TASK PROMPT:
The expected output is each line below containing "starry", copied in full.

[DATA SUPPLIED — start]

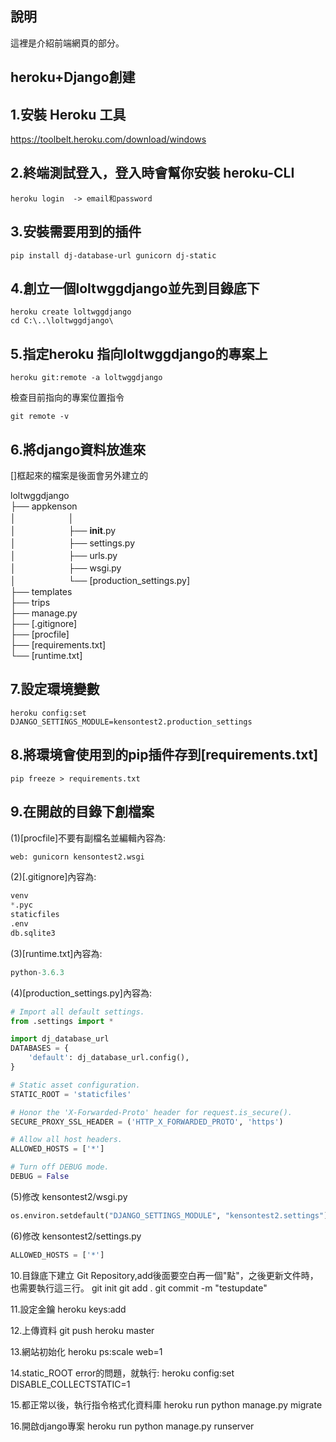 ## 說明 ##
這裡是介紹前端網頁的部分。

## heroku+Django創建 ##

## 1.安裝 Heroku 工具
https://toolbelt.heroku.com/download/windows

## 2.終端測試登入，登入時會幫你安裝 heroku-CLI  
```command
heroku login  -> email和password
```
## 3.安裝需要用到的插件  
```command
pip install dj-database-url gunicorn dj-static
```
## 4.創立一個loltwggdjango並先到目錄底下
```command
heroku create loltwggdjango
cd C:\..\loltwggdjango\
```
## 5.指定heroku 指向loltwggdjango的專案上
```command
heroku git:remote -a loltwggdjango
```
檢查目前指向的專案位置指令
```command
git remote -v
```
## 6.將django資料放進來

[]框起來的檔案是後面會另外建立的

loltwggdjango  
    ├── appkenson  
    │　　　　　　│   
    │　　　　　　├── __init__.py  
    │　　　　　　├── settings.py  
    │　　　　　　├── urls.py  
    │　　　　　　├── wsgi.py  
    │　　　　　　└── [production_settings.py]  
    ├── templates  
    ├── trips  
    ├── manage.py  
    ├── [.gitignore]  
    ├── [procfile]  
    ├── [requirements.txt]  
    └── [runtime.txt]  

## 7.設定環境變數
```linux
heroku config:set DJANGO_SETTINGS_MODULE=kensontest2.production_settings
```
## 8.將環境會使用到的pip插件存到[requirements.txt]
```linux
pip freeze > requirements.txt
```
## 9.在開啟的目錄下創檔案
(1)[procfile]不要有副檔名並編輯內容為:  
```python
web: gunicorn kensontest2.wsgi
```
(2)[.gitignore]內容為:  
```python
venv
*.pyc
staticfiles
.env
db.sqlite3
```
(3)[runtime.txt]內容為:
```python
python-3.6.3
```
(4)[production_settings.py]內容為:
```python
# Import all default settings.
from .settings import *

import dj_database_url
DATABASES = {
    'default': dj_database_url.config(),
}

# Static asset configuration.
STATIC_ROOT = 'staticfiles'

# Honor the 'X-Forwarded-Proto' header for request.is_secure().
SECURE_PROXY_SSL_HEADER = ('HTTP_X_FORWARDED_PROTO', 'https')

# Allow all host headers.
ALLOWED_HOSTS = ['*']

# Turn off DEBUG mode.
DEBUG = False
```
(5)修改 kensontest2/wsgi.py
```python
os.environ.setdefault("DJANGO_SETTINGS_MODULE", "kensontest2.settings")
```
(6)修改 kensontest2/settings.py
```python
ALLOWED_HOSTS = ['*']
```


10.目錄底下建立 Git Repository,add後面要空白再一個"點"，之後更新文件時，也需要執行這三行。
git init
git add .
git commit -m "testupdate"

11.設定金鑰
heroku keys:add

12.上傳資料
git push heroku master

13.網站初始化
heroku ps:scale web=1

14.static_ROOT error的問題，就執行:
heroku config:set DISABLE_COLLECTSTATIC=1

15.都正常以後，執行指令格式化資料庫
heroku run python manage.py migrate

16.開啟django專案
heroku run python manage.py runserver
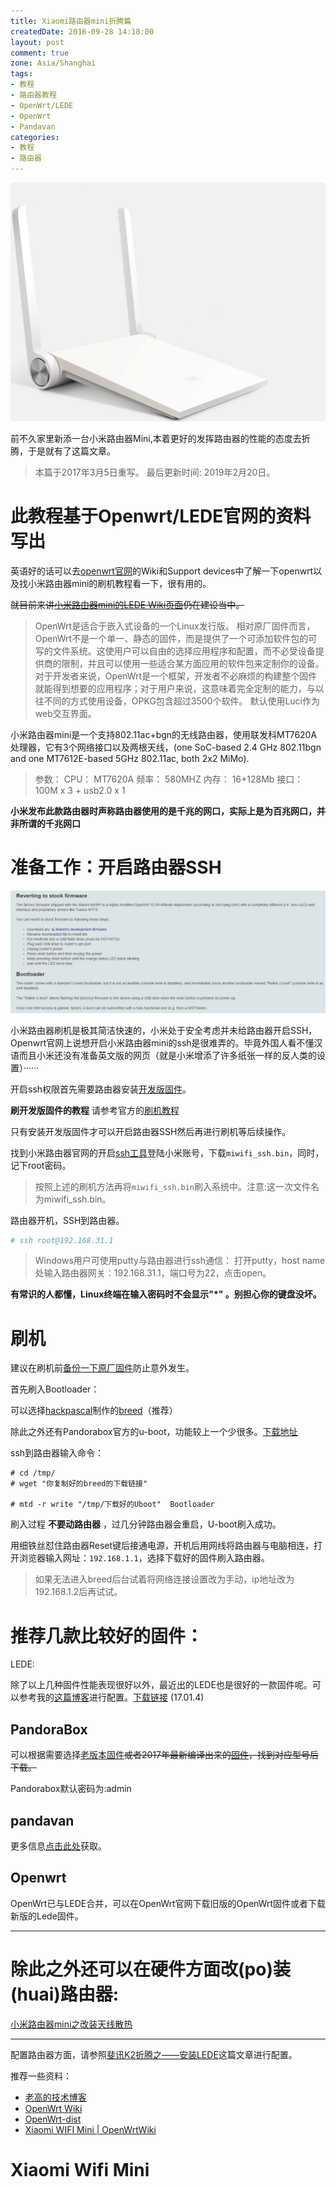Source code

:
 ```yaml
---
title: Xiaomi路由器mini折腾篇
createdDate: 2016-09-28 14:18:00
layout: post
comment: true
zone: Asia/Shanghai
tags:
- 教程
- 路由器教程
- OpenWrt/LEDE
- OpenWrt
- Pandavan
categories:
- 教程
- 路由器
---
```

![Xiaomi-Wifi-Mini](images/router.jpg)

前不久家里新添一台小米路由器Mini,本着更好的发挥路由器的性能的态度去折腾，于是就有了这篇文章。

<!--more-->

> 本篇于2017年3月5日重写。
> 最后更新时间: 2019年2月20日。

# 此教程基于Openwrt/LEDE官网的资料写出

英语好的话可以去[openwrt官网](https://openwrt.org)的Wiki和Support devices中了解一下openwrt以及找小米路由器mini的刷机教程看一下，很有用的。

~~就目前来讲[小米路由器mini的LEDE Wiki页面](https://lede-project.org/toh/hwdata/xiaomi/xiaomi_mini_v1)仍在建设当中。~~

> OpenWrt是适合于嵌入式设备的一个Linux发行版。
相对原厂固件而言，OpenWrt不是一个单一、静态的固件，而是提供了一个可添加软件包的可写的文件系统。这使用户可以自由的选择应用程序和配置，而不必受设备提供商的限制，并且可以使用一些适合某方面应用的软件包来定制你的设备。对于开发者来说，OpenWrt是一个框架，开发者不必麻烦的构建整个固件就能得到想要的应用程序；对于用户来说，这意味着完全定制的能力，与以往不同的方式使用设备，OPKG包含超过3500个软件。
默认使用Luci作为web交互界面。

小米路由器mini是一个支持802.11ac+bgn的无线路由器，使用联发科MT7620A处理器，它有3个网络接口以及两根天线，(one SoC-based 2.4 GHz 802.11bgn and one MT7612E-based 5GHz 802.11ac, both 2x2 MiMo).

> 参数：
> CPU： MT7620A
> 频率： 580MHZ
> 内存： 16+128Mb
> 接口： 100M x 3 + usb2.0 x 1

 **小米发布此款路由器时声称路由器使用的是千兆的网口，实际上是为百兆网口，并非所谓的千兆网口**

# 准备工作：开启路由器SSH

![](images/flash.jpg)

小米路由器刷机是极其简洁快速的，小米处于安全考虑并未给路由器开启SSH，Openwrt官网上说想开启小米路由器mini的ssh是很难弄的。毕竟外国人看不懂汉语而且小米还没有准备英文版的网页（就是小米增添了许多纸张一样的反人类的设置）······

开启ssh权限首先需要路由器安装[开发版固件](http://miwifi.com/miwifi_download.html)。

 **刷开发版固件的教程**  请参考官方的[刷机教程](http://bbs.xiaomi.cn/t-11720354)

只有安装开发版固件才可以开启路由器SSH然后再进行刷机等后续操作。

找到小米路由器官网的开启[ssh工具](http://d.miwifi.com/rom/ssh)登陆小米账号，下载`miwifi_ssh.bin`，同时，记下root密码。

> 按照上述的刷机方法再将`miwifi_ssh.bin`刷入系统中。注意:这一次文件名为miwifi_ssh.bin。

路由器开机，SSH到路由器。

``` bash
# ssh root@192.168.31.1
```

> Windows用户可使用putty与路由器进行ssh通信：
> 打开putty，host name处输入路由器网关：192.168.31.1，端口号为22，点击open。

 **有常识的人都懂，Linux终端在输入密码时不会显示"\*" 。别担心你的键盘没坏。**

# 刷机

建议在刷机前[备份一下原厂固件](https://blog.phpgao.com/xiaomi_router_uboot.html#备份硬件信息)防止意外发生。

首先刷入Bootloader：

可以选择[hackpascal](http://www.right.com.cn/forum/thread-161906-1-1.html)制作的[breed](http://breed.hackpascal.net/)（推荐）

除此之外还有Pandorabox官方的u-boot，功能较上一个少很多。[下载地址](http://downloads.openwrt.org.cn/PandoraBox/Xiaomi-Mini-R1CM/u-boot/)

ssh到路由器输入命令：

```
# cd /tmp/
# wget "你复制好的breed的下载链接"

# mtd -r write "/tmp/下载好的Uboot"  Bootloader
```
刷入过程 **不要动路由器** ，过几分钟路由器会重启，U-boot刷入成功。

用细铁丝怼住路由器Reset键后接通电源，开机后用网线将路由器与电脑相连，打开浏览器输入网址：`192.168.1.1`，选择下载好的固件刷入路由器。

> 如果无法进入breed后台试着将网络连接设置改为手动，ip地址改为192.168.1.2后再试试。

# 推荐几款比较好的固件：

LEDE:

除了以上几种固件性能表现很好以外，最近出的LEDE也是很好的一款固件呢。可以参考我的[这篇博客](http://blog.starry-s.xyz/posts/psg1218-lede/)进行配置。[下载链接](https://downloads.lede-project.org/releases/17.01.4/targets/ramips/mt7620/) (17.01.4)

## PandoraBox

可以根据需要选择[老版本固件](http://downloads.openwrt.org.cn/PandoraBox/Xiaomi-Mini-R1CM/)~~或者2017年最新编译出来的[固件](http://www.pandorabox.com.cn/pandorabox-16-10-stable/targets/ralink/mt7620/)，找到对应型号后下载。~~

Pandorabox默认密码为:admin

## pandavan

更多信息[点击此处](http://www.right.com.cn/forum/thread-161324-1-1.html)获取。

## Openwrt

OpenWrt已与LEDE合并，可以在OpenWrt官网下载旧版的OpenWrt固件或者下载新版的Lede固件。

----

# 除此之外还可以在硬件方面改(po)装(huai)路由器:

[小米路由器mini之改装天线散热](http://blog.starry-s.xyz/posts/xiaomi-mini-fan-2/)

----
配置路由器方面，请参照[斐讯K2折腾之——安装LEDE](http://blog.starry-s.xyz/posts/psg1218-lede/)这篇文章进行配置。


推荐一些资料：

* [老高的技术博客](https://blog.phpgao.com/xiaomi_router.html)
* [OpenWrt Wiki](http://wiki.openwrt.org/zh-cn/start)
* [OpenWrt-dist](http://openwrt-dist.sourceforge.net/)
* [Xiaomi WIFI Mini | OpenWrtWiki](http://wiki.openwrt.org/toh/xiaomi/mini)


# Xiaomi Wifi Mini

[DATA SUPPLIED — finish]

RESULT OF THIS EXERCISE:
除了以上几种固件性能表现很好以外，最近出的LEDE也是很好的一款固件呢。可以参考我的[这篇博客](http://blog.starry-s.xyz/posts/psg1218-lede/)进行配置。[下载链接](https://downloads.lede-project.org/releases/17.01.4/targets/ramips/mt7620/) (17.01.4)
[小米路由器mini之改装天线散热](http://blog.starry-s.xyz/posts/xiaomi-mini-fan-2/)
配置路由器方面，请参照[斐讯K2折腾之——安装LEDE](http://blog.starry-s.xyz/posts/psg1218-lede/)这篇文章进行配置。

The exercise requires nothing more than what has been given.